**Exercise brief**
Write out only the lines from the start of the entries up to and including the line with "joins consecutive blocks."; please skip the pictures.

**Extracted information**
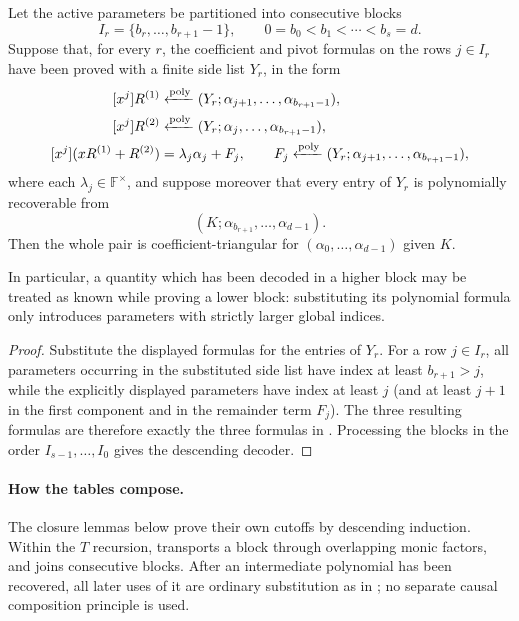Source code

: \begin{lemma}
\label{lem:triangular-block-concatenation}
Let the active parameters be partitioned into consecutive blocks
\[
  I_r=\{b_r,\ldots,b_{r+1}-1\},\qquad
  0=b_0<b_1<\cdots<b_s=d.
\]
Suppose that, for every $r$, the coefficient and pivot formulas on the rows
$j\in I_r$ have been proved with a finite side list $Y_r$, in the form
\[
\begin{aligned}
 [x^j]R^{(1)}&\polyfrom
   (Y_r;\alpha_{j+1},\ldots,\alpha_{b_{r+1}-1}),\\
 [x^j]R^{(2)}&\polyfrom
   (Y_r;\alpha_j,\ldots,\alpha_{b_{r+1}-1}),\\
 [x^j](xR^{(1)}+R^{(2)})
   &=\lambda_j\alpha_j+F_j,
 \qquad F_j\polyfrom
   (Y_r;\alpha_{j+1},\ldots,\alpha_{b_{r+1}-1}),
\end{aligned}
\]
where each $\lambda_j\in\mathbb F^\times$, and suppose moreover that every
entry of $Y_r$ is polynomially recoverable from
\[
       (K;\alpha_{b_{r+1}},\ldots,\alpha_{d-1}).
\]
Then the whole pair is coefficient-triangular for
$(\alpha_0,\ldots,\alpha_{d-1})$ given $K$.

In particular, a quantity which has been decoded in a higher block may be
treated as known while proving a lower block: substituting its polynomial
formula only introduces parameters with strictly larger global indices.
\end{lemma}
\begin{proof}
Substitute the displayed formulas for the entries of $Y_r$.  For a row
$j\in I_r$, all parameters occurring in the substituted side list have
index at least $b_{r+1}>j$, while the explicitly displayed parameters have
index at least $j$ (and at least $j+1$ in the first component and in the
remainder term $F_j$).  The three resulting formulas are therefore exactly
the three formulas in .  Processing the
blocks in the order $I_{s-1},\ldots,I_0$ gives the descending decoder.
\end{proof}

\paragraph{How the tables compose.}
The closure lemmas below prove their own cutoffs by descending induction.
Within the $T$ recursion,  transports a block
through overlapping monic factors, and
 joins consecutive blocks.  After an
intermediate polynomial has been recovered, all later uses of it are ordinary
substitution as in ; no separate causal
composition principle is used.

**Expected answer**
Source code

: \begin{lemma}
\label{lem:triangular-block-concatenation}
Let the active parameters be partitioned into consecutive blocks
\[
  I_r=\{b_r,\ldots,b_{r+1}-1\},\qquad
  0=b_0<b_1<\cdots<b_s=d.
\]
Suppose that, for every $r$, the coefficient and pivot formulas on the rows
$j\in I_r$ have been proved with a finite side list $Y_r$, in the form
\[
\begin{aligned}
 [x^j]R^{(1)}&\polyfrom
   (Y_r;\alpha_{j+1},\ldots,\alpha_{b_{r+1}-1}),\\
 [x^j]R^{(2)}&\polyfrom
   (Y_r;\alpha_j,\ldots,\alpha_{b_{r+1}-1}),\\
 [x^j](xR^{(1)}+R^{(2)})
   &=\lambda_j\alpha_j+F_j,
 \qquad F_j\polyfrom
   (Y_r;\alpha_{j+1},\ldots,\alpha_{b_{r+1}-1}),
\end{aligned}
\]
where each $\lambda_j\in\mathbb F^\times$, and suppose moreover that every
entry of $Y_r$ is polynomially recoverable from
\[
       (K;\alpha_{b_{r+1}},\ldots,\alpha_{d-1}).
\]
Then the whole pair is coefficient-triangular for
$(\alpha_0,\ldots,\alpha_{d-1})$ given $K$.

In particular, a quantity which has been decoded in a higher block may be
treated as known while proving a lower block: substituting its polynomial
formula only introduces parameters with strictly larger global indices.
\end{lemma}
\begin{proof}
Substitute the displayed formulas for the entries of $Y_r$.  For a row
$j\in I_r$, all parameters occurring in the substituted side list have
index at least $b_{r+1}>j$, while the explicitly displayed parameters have
index at least $j$ (and at least $j+1$ in the first component and in the
remainder term $F_j$).  The three resulting formulas are therefore exactly
the three formulas in .  Processing the
blocks in the order $I_{s-1},\ldots,I_0$ gives the descending decoder.
\end{proof}

\paragraph{How the tables compose.}
The closure lemmas below prove their own cutoffs by descending induction.
Within the $T$ recursion,  transports a block
through overlapping monic factors, and
 joins consecutive blocks.  After an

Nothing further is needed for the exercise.